Practically speaking, whilst not much has changed or may not change in the next few months to come, Bristol is starting our own Brexit planning contingencies to ensure that we are as prepared as we possibly can be to support clients and their assignees through the changes which may come about through Brexit. From a client perspective, our advice is as follows:

  • Prepare in advance. Assess the status of any EU/UK nationals currently on assignment and continue to be aware of how their status may change once Brexit becomes a reality
  • Engage with trusted partners to make sure they are providing all of the necessary support for potential future moves to / from the UK. Make sure you have all of the required information about the impacts of Brexit particularly in areas where there may be additional issues (for example Household Goods Management / customs clearances, visa and immigration requirements etc)
  • Advise and reassure transferring assignees and make sure that any additional support and infrastructure is available to support any mobility related challenges.
  • Prepare policies for Brexit related contingencies (for example extended stays in temporary housing, delays to the shipping of household goods or additional costs required in terms of preparing additional visa and immigration paperwork.

Bristol Global Mobility & Brexit

Bristol remains committed to ensuring that we continue to support and assist our clients and make Brexit as “hassle free” as possible.

  • Ensuring that our supply chain is ready to assist and support, both for moves into and out of the UK, but also prepared in the event that there is an increase in mobility to cities which may see an increase in volume (for example Paris, Amsterdam or Frankfurt)
  • Developing a programme of client consulting opportunities which will allow clients to network with each other, share information and best practice, and facilitate opportunities for
  • Sharing news, information and the latest updates, and making sure we’re staying on top of the best industry knowledge and making it available and easy to digest.
  • Checking in with clients to make sure their mobility policies are “Brexit-ready”

It’s worth noting that the UK Government and business leaders are keen to stress at every opportunity that the UK remains very much “open for business” and all areas of the economy are going above and beyond the political wrangling of the Brexit discussions to ensure that the UK continues to keep its status as one of the major powers in the world’s economy with a lot to offer potential investors. Much is being made of our continued ability to offer exciting opportunities, not just for European businesses but the opportunities offered as the result of the perceived ability to open the country to wider global opportunities or trade deals.

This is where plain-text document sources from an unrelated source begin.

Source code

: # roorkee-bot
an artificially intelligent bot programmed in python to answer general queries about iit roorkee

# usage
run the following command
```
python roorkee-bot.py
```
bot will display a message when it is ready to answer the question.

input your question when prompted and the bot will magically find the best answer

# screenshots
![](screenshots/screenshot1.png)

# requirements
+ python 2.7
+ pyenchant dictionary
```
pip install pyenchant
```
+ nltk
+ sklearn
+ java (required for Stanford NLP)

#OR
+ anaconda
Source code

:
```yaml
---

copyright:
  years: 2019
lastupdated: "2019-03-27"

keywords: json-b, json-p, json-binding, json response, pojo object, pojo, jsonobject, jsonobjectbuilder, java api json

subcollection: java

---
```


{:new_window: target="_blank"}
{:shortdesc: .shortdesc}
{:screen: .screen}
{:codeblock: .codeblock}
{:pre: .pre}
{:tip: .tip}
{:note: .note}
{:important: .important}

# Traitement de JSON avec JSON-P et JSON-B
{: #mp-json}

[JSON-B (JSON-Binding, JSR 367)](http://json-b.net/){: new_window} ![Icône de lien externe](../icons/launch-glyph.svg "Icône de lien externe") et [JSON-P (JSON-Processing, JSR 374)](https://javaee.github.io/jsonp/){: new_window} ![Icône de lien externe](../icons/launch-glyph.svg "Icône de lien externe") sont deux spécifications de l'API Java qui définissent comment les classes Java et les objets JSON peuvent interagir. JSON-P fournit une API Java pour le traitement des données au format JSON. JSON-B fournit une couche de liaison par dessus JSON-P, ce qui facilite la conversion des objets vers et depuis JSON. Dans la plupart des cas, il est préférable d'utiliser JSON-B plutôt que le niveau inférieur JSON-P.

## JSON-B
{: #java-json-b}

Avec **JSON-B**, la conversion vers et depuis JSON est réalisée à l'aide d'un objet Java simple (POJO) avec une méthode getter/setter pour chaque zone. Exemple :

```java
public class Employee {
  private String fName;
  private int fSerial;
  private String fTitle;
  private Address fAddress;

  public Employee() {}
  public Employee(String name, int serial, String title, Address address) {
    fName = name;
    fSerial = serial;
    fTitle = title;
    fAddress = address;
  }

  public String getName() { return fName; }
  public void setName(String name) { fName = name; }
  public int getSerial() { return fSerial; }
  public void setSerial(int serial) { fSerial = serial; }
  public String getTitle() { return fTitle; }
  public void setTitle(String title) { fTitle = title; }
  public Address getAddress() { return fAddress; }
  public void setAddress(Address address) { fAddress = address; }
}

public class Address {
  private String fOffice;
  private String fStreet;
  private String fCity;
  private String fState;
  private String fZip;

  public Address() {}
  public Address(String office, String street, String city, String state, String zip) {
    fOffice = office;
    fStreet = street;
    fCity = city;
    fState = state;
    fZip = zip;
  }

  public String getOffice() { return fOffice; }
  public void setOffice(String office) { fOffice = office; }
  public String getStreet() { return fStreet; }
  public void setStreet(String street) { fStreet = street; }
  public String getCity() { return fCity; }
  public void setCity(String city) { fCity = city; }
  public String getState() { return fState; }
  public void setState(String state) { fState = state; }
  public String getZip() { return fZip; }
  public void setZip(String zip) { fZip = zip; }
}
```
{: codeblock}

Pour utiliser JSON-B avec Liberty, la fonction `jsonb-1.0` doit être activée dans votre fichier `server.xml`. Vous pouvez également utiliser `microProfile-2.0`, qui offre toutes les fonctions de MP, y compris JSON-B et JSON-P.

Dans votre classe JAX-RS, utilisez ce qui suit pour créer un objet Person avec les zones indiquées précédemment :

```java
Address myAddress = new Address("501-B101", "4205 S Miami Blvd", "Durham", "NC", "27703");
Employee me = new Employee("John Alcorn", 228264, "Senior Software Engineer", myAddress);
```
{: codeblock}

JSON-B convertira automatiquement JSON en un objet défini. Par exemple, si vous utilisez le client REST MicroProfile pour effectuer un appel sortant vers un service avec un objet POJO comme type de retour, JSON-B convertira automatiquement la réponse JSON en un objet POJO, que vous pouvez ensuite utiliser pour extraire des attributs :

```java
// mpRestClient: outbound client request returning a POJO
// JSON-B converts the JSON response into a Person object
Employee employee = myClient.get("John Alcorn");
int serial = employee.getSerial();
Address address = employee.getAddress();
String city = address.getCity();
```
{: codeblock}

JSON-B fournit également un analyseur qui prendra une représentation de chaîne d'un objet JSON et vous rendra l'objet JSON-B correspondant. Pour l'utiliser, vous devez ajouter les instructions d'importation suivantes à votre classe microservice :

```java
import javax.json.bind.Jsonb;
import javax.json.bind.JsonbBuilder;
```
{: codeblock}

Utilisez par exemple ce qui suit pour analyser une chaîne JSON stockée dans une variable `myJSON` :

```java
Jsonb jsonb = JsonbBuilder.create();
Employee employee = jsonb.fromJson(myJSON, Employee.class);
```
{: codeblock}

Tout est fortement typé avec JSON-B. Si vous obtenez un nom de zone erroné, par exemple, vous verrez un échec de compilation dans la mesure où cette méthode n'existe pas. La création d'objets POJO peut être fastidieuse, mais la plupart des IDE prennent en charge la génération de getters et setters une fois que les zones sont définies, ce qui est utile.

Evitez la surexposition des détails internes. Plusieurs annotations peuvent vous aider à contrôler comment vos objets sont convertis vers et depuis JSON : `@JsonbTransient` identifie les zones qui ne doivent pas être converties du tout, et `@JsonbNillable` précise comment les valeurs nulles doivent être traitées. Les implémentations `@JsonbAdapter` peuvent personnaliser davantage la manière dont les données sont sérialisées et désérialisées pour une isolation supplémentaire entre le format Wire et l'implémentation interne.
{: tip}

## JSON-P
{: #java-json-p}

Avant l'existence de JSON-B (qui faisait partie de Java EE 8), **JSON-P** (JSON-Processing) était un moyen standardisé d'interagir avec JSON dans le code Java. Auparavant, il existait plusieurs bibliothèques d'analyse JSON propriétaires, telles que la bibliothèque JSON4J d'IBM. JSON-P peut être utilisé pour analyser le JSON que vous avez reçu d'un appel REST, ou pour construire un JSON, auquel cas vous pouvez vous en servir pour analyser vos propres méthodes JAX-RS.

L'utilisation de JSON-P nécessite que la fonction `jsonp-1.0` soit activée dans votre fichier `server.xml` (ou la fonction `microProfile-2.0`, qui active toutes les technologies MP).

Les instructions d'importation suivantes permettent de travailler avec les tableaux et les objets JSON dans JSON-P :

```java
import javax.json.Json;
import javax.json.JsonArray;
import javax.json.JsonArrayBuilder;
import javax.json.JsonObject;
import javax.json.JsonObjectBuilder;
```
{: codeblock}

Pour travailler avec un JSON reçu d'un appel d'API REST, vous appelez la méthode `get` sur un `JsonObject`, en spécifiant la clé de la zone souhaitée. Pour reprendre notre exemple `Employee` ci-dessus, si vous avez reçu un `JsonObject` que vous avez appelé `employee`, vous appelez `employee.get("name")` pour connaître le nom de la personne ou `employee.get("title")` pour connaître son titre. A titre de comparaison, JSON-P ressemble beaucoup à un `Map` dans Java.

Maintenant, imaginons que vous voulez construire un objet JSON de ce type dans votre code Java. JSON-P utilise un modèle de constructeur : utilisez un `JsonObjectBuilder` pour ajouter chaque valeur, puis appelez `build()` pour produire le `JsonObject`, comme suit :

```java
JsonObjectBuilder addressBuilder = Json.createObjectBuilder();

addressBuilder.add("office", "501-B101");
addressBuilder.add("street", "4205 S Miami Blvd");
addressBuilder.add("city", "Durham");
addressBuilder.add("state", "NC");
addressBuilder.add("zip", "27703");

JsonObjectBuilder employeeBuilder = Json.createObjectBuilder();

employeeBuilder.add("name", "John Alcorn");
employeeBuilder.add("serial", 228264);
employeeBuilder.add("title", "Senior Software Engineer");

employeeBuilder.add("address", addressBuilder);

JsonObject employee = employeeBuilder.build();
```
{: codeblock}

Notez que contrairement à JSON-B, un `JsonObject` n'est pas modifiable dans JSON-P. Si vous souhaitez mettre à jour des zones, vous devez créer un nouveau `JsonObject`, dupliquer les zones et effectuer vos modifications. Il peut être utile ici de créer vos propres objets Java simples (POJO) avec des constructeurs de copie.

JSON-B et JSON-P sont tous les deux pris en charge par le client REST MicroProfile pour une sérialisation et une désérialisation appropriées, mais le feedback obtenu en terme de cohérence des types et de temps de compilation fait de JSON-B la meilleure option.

One possible benefit of this optimistic global outlook is the increase in opportunity from non-EU investors in the event that the trade laws are relaxed. The UK will have to take steps to make itself a more attractive prospect to some overseas investors and look to the opportunities offered by places like India, China and the Gulf. For some this seems to be the natural evolution of a process that is already in progress and this will change the mobility dynamic to some extent, particularly if the UK changes or provides tax incentives to support a more global approach to trade and doing business.

In any event, Bristol is committed and ready to support any of our client’s requirements in the run up to Brexit and we’d be delighted to assist in any way we can with questions, concerns or support.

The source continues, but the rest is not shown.